Her “American Idol” journey, unfortunately, came to an end on Mar. 3 when viewers did not vote her in as one of the 13 finalists. The night before, judges Jennifer Lopez, Randy Jackson, and Steven Tyler were not overly enthusiastic after hearing her sing Kelly Clarkson’s single “Breakaway.”
The day after being eliminated from the show, Zorrilla took some time to talk with me about her early departure and why a reality show like “American Idol” really wasn’t the best platform to show off her talent.
What was going on in your mind when you were center stage and Ryan Seacrest announced you were not one of the finalists?
Honestly, I was just very happy for all my peers who made it through. They are all incredibly talented people who have worked hard to get to where they are. I was also happy for myself because being in the top 24 was still an incredible thing.
Other than knowing you can compete with some of the best singers in the country, what else did you learn about yourself though all this?
I actually shocked myself at how calm I was and how well I handled the news, especially backstage. Everyone who didn’t make it to the finals was falling apart. I was just trying to cheer everyone up. I was happy that I wasn’t in tears. I actually haven’t cried at all.
Because you’re not only a singer, but a musician, too, do you think “American Idol” was the best platform to show your musical talent?
I think the special thing that I have is the singer/songwriter approach I take to my music. I love my music and playing [instruments]. That is who I am. I don’t necessarily know if that is right for a show like “American Idol” because it’s about performing on stage without instruments. I thought I had what it would take, but my skill set is different than what everyone else was doing on the show.
How did you think the judges came across this year without Simon Cowell?
I thought they had a great chemistry. I loved having them there. Jennifer Lopez and Steven Tyler are huge icons in the industry. It was amazing to get feedback from them. I thought there were harsh on me and my “Breakaway” performance. What I really wanted to do was get onstage with a guitar and sing that song. I wasn’t allowed to do that for that round. I would’ve been able to make it my own that way.

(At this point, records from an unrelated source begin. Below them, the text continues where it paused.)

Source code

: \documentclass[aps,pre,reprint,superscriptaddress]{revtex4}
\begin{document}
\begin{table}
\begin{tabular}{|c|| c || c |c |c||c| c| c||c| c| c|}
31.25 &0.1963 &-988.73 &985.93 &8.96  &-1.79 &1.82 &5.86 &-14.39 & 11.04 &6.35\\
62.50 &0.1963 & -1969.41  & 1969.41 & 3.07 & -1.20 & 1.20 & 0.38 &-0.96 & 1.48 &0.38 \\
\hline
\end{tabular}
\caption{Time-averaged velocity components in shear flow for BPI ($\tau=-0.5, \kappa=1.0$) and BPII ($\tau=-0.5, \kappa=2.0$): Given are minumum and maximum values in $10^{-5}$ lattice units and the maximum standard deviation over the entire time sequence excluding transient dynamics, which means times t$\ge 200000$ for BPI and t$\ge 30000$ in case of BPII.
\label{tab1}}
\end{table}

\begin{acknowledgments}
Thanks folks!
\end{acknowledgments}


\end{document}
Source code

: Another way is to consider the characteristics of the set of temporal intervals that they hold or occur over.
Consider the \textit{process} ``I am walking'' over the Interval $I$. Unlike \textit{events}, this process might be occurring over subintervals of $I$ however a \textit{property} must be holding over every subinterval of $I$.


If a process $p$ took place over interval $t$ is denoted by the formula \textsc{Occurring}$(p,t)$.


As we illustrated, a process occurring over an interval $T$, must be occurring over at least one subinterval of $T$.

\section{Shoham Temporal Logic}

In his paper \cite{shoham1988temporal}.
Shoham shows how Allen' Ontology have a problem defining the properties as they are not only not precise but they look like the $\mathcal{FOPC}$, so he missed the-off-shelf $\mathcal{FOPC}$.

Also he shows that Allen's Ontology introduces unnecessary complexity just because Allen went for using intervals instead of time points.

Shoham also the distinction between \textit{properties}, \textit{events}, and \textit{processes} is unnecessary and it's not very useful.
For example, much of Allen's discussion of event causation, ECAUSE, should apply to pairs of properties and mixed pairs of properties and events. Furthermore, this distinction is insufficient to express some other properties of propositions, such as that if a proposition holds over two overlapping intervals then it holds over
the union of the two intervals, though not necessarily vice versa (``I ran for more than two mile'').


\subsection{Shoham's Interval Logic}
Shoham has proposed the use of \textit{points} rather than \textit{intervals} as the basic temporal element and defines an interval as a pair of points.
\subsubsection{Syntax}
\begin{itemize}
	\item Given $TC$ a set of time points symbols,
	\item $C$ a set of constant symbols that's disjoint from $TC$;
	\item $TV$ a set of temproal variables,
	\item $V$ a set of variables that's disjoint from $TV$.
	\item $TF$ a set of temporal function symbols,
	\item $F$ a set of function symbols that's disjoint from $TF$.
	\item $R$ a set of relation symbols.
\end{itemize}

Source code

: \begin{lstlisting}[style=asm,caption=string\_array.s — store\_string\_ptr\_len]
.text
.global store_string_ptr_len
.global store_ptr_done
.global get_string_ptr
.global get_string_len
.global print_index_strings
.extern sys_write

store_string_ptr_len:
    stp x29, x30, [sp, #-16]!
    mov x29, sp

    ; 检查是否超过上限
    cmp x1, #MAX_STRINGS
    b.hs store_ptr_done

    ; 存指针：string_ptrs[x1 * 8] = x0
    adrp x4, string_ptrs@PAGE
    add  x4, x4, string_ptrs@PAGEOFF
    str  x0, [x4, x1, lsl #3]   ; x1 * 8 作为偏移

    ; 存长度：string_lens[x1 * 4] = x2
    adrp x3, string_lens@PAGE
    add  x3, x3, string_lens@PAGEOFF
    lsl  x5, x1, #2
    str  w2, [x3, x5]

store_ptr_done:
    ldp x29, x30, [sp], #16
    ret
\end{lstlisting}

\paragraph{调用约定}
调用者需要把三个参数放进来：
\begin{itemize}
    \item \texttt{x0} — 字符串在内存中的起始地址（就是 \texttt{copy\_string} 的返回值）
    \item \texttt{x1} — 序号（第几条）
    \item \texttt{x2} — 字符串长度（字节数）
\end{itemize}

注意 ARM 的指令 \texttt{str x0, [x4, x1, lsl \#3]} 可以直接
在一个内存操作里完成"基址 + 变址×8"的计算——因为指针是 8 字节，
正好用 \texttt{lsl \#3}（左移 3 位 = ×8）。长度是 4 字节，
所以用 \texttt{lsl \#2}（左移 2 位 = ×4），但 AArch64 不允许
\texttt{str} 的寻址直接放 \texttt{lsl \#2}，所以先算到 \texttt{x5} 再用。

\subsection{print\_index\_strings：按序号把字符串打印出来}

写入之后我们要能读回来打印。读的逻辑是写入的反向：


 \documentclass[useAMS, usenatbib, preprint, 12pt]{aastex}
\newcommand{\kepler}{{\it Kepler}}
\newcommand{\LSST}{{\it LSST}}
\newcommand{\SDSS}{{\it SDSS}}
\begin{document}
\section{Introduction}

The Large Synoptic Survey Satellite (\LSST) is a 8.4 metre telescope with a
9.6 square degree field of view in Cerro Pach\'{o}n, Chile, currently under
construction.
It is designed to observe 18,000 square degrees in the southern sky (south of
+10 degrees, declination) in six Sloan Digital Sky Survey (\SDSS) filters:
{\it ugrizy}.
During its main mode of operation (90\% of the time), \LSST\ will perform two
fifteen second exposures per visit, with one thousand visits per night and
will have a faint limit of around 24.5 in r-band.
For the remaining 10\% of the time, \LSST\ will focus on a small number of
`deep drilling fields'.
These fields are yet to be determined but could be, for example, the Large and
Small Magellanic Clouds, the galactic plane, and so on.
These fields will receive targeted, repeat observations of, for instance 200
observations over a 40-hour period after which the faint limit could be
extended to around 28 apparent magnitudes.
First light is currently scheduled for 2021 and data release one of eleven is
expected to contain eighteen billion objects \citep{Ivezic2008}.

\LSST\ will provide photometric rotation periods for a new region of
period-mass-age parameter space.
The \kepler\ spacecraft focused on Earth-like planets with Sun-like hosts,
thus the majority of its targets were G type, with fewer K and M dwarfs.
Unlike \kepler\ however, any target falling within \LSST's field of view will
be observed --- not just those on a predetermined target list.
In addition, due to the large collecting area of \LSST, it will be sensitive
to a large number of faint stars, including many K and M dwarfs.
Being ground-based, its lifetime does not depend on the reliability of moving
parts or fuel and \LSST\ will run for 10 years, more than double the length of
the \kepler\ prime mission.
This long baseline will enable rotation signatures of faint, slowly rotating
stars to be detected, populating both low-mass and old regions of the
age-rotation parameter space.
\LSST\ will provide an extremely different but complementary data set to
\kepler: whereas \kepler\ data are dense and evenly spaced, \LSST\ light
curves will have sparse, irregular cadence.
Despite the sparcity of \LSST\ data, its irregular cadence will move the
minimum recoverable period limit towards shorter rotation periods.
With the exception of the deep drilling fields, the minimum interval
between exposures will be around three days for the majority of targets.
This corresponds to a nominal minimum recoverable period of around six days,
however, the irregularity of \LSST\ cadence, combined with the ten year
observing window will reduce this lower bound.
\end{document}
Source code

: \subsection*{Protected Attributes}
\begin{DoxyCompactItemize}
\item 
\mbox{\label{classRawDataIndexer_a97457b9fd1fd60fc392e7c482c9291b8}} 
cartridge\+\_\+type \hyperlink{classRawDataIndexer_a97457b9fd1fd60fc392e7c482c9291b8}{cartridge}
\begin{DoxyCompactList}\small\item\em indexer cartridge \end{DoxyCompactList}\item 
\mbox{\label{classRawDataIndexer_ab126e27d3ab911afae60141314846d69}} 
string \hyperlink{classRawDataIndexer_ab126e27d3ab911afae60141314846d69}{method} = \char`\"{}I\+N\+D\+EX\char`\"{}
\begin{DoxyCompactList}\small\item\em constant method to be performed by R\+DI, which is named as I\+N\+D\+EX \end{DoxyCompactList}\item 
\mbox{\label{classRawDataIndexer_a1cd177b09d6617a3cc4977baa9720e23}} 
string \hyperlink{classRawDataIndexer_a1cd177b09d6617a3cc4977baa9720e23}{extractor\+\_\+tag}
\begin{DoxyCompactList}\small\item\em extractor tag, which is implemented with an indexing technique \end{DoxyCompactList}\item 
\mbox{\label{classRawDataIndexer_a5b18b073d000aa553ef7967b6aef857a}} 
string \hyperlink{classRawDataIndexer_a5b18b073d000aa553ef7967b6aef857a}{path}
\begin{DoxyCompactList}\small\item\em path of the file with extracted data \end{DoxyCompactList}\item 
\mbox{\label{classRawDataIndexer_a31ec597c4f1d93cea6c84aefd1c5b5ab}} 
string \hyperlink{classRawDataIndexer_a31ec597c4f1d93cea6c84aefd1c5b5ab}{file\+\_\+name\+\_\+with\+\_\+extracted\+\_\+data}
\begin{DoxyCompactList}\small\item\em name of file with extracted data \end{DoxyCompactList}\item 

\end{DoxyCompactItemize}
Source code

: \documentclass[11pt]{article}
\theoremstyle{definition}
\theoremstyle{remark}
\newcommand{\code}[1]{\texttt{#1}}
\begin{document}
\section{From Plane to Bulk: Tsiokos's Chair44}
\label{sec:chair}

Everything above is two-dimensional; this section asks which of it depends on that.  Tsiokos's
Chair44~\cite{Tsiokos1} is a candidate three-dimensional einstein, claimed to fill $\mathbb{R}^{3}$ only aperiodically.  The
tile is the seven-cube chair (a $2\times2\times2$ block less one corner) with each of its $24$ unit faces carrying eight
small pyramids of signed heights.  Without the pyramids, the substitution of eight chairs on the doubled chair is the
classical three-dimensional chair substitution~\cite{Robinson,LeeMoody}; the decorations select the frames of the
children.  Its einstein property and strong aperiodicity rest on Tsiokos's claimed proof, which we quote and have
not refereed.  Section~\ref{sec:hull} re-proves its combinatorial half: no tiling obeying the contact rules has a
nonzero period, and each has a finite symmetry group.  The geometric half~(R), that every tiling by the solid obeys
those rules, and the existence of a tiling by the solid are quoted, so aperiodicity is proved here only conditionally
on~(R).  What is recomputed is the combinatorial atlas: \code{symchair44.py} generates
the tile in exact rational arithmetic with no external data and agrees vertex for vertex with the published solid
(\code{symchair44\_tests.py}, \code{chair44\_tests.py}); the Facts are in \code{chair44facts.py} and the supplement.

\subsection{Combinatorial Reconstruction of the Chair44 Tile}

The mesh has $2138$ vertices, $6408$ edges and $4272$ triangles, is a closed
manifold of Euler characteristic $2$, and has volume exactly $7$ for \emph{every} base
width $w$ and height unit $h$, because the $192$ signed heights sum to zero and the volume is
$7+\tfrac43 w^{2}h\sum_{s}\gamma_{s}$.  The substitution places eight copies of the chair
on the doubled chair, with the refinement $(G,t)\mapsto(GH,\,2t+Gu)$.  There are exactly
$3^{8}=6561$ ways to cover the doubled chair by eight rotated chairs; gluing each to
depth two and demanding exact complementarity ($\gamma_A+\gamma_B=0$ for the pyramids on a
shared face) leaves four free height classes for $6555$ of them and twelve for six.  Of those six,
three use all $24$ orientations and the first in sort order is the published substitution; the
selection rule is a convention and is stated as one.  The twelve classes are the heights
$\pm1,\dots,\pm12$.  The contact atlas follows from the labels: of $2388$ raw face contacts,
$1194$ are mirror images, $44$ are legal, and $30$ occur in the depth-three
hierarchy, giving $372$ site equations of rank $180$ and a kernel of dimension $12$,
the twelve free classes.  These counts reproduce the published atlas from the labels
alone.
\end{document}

So, did you feel like you were limited by the producers to perform the way you would’ve liked to?
I mean, at the end of the day you have to take responsibility for yourself. One of the hardest things about “Idol” is that people are giving you advice all of the time. But at the end of the day, you’re the artist. When you walk on that stage, you are the one that has ultimately made the decision. Unfortunately, the only decision I couldn’t make was being able to sing and play [the guitar] at the same time. I was the only girl in the top 24 who played an instrument. I don’t really feel like I got the opportunity to shine at what I actually do best.
How do you think “American Idol” is going to help your career?
I think this was the start of my career. I’ve gotten the chance to show people what I can do. You can’t put a price on what “Idol” has done for me. This has opened so many doors. Now, all I have to do is keep working and take advantage of the opportunities that are coming my way. I can feel it. It’s only the beginning.